(Dataset entries)
+ + + + + + +
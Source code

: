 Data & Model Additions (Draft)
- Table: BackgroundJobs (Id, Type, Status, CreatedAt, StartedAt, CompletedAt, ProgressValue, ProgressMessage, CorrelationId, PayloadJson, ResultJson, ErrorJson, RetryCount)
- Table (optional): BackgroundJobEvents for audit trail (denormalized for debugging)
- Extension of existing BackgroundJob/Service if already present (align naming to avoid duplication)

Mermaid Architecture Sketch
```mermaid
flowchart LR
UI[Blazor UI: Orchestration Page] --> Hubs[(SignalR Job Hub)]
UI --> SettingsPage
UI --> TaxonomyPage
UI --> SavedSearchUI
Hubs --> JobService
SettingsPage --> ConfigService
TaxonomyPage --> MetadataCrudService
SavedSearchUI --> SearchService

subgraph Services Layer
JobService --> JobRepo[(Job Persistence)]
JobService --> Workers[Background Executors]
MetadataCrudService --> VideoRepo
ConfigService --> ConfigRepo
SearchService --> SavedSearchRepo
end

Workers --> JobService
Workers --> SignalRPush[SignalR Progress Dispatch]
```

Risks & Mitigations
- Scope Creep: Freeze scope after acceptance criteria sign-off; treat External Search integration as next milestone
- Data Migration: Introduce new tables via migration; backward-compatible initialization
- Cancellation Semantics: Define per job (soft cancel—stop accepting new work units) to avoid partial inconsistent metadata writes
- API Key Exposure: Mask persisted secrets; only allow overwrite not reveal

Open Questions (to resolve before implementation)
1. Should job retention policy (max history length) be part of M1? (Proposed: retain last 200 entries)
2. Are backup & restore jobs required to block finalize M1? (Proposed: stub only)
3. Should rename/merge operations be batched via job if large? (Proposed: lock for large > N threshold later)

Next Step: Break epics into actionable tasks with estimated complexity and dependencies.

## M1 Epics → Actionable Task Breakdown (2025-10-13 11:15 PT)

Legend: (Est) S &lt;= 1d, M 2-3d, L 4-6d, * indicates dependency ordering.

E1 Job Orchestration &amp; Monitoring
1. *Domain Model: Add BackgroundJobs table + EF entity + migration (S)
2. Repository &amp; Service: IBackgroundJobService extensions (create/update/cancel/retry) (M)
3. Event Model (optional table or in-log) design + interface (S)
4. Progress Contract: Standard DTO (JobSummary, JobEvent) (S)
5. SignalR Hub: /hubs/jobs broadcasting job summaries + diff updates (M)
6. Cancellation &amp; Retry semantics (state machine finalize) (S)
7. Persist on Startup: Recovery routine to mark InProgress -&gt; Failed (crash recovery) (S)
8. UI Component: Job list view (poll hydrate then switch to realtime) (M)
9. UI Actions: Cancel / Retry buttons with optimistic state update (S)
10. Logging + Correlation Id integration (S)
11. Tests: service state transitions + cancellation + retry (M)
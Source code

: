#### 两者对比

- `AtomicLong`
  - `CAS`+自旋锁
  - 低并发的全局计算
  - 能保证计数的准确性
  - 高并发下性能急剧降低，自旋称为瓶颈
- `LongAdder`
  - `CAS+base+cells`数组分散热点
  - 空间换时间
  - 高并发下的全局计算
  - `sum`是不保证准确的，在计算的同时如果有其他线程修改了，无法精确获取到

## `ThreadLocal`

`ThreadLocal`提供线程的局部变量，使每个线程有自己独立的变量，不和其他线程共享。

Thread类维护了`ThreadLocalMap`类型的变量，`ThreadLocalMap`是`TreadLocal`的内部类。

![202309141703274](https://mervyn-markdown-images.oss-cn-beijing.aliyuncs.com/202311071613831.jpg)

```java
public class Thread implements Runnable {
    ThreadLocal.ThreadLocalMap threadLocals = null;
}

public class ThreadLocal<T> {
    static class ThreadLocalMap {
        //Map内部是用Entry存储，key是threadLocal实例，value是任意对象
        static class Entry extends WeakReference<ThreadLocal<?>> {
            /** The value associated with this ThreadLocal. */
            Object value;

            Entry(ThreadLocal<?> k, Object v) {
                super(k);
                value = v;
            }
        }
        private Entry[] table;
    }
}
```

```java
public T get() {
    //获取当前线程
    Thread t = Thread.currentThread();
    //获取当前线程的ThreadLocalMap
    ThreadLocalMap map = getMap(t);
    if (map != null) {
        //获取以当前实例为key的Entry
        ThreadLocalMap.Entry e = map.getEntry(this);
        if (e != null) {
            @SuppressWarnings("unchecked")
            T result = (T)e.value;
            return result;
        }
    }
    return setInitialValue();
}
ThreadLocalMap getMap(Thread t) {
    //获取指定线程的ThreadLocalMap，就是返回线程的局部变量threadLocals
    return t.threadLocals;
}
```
+ + + + + + +
§ **Assignment**
Filter these records, keeping every line where the word "Model" occurs.

§ **Your solution**
: Data & Model Additions (Draft)
1. *Domain Model: Add BackgroundJobs table + EF entity + migration (S)
3. Event Model (optional table or in-log) design + interface (S)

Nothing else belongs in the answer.